REQUIRED ACTION:
Find how many lines in this data contain the string "from". Respond with only that number.

INPUT DATA:
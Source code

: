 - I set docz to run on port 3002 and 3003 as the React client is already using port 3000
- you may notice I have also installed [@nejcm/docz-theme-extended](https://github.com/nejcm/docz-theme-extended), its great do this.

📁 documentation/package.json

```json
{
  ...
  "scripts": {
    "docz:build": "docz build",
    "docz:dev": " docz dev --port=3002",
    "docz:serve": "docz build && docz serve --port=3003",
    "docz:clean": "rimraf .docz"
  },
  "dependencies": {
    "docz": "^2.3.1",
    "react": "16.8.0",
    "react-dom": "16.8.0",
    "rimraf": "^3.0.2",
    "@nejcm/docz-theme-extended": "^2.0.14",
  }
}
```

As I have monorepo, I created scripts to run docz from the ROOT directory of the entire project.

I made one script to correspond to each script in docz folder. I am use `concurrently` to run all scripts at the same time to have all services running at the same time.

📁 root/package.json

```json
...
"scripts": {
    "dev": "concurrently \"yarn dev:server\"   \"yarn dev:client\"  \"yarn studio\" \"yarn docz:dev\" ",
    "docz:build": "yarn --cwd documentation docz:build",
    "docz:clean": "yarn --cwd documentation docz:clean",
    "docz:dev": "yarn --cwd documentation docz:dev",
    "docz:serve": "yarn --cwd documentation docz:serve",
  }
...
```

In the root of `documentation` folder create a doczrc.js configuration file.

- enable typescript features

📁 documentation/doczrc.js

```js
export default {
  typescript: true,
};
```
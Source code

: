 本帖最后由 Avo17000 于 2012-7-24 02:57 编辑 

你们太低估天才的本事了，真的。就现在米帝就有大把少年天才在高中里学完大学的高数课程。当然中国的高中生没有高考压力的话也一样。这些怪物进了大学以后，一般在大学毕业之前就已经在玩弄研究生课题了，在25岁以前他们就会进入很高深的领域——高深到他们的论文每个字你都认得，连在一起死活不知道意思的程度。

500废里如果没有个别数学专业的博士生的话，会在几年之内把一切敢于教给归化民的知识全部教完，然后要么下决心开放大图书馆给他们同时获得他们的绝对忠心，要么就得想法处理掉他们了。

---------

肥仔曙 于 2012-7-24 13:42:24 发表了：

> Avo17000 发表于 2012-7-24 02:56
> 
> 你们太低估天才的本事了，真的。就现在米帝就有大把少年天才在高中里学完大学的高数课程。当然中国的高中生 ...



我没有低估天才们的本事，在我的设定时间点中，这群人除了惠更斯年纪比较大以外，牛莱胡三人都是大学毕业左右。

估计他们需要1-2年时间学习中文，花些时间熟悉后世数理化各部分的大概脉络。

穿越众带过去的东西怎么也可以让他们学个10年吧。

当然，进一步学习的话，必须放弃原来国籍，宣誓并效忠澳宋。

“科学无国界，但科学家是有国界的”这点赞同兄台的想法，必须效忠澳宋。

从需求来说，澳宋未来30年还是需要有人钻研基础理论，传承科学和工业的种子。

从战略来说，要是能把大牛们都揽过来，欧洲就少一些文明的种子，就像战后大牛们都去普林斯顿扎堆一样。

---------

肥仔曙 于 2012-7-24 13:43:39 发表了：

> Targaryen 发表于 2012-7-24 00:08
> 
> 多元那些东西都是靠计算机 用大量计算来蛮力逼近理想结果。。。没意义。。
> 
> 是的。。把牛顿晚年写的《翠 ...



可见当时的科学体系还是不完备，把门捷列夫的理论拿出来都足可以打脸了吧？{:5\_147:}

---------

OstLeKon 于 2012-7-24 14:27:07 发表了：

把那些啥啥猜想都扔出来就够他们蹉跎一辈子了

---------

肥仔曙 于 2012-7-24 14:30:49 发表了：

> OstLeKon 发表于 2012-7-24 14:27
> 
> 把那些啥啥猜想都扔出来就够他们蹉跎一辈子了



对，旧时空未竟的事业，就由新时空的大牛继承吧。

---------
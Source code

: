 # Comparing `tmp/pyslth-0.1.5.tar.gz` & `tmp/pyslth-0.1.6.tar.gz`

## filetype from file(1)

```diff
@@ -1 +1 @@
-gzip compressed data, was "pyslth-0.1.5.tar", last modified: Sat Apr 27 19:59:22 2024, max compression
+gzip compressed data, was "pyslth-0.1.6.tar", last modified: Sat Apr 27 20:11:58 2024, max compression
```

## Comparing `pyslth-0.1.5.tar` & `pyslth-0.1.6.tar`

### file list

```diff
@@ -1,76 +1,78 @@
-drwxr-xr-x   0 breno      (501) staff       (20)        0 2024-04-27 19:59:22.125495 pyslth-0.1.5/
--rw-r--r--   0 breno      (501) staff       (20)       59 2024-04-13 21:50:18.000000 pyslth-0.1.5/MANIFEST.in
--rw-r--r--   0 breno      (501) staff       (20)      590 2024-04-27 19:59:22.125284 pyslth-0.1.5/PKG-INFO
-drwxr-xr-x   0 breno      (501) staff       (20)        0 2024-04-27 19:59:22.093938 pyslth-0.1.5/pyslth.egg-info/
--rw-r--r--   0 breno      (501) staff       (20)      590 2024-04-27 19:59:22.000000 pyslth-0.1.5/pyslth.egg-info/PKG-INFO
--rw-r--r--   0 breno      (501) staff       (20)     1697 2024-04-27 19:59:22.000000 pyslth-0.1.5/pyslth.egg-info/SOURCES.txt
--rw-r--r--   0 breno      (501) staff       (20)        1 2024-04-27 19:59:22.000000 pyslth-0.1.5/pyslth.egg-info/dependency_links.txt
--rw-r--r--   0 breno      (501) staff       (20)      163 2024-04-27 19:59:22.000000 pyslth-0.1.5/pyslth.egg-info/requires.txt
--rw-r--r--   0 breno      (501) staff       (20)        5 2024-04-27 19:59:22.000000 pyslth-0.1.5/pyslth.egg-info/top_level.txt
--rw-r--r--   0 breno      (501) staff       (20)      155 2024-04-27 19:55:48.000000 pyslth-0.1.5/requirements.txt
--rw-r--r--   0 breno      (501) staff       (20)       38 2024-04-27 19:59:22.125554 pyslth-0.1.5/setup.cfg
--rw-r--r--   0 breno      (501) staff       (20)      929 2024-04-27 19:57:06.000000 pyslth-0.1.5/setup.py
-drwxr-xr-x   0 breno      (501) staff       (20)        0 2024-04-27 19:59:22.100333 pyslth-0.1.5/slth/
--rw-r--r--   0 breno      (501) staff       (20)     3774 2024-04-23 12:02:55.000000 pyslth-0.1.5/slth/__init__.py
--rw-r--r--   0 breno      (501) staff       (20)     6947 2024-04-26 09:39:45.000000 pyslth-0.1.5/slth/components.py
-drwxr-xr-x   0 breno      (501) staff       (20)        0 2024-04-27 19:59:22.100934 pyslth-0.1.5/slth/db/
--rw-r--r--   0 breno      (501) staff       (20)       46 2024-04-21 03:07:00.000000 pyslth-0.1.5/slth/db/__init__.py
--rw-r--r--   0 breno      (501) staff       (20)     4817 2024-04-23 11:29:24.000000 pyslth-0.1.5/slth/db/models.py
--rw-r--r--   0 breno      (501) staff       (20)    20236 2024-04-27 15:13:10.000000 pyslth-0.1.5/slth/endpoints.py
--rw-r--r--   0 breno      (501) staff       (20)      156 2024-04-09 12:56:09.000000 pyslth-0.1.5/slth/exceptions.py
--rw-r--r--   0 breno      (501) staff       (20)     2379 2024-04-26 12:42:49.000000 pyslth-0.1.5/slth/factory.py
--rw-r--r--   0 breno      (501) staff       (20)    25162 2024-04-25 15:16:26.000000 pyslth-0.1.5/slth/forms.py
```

RESPONSE BOX:
2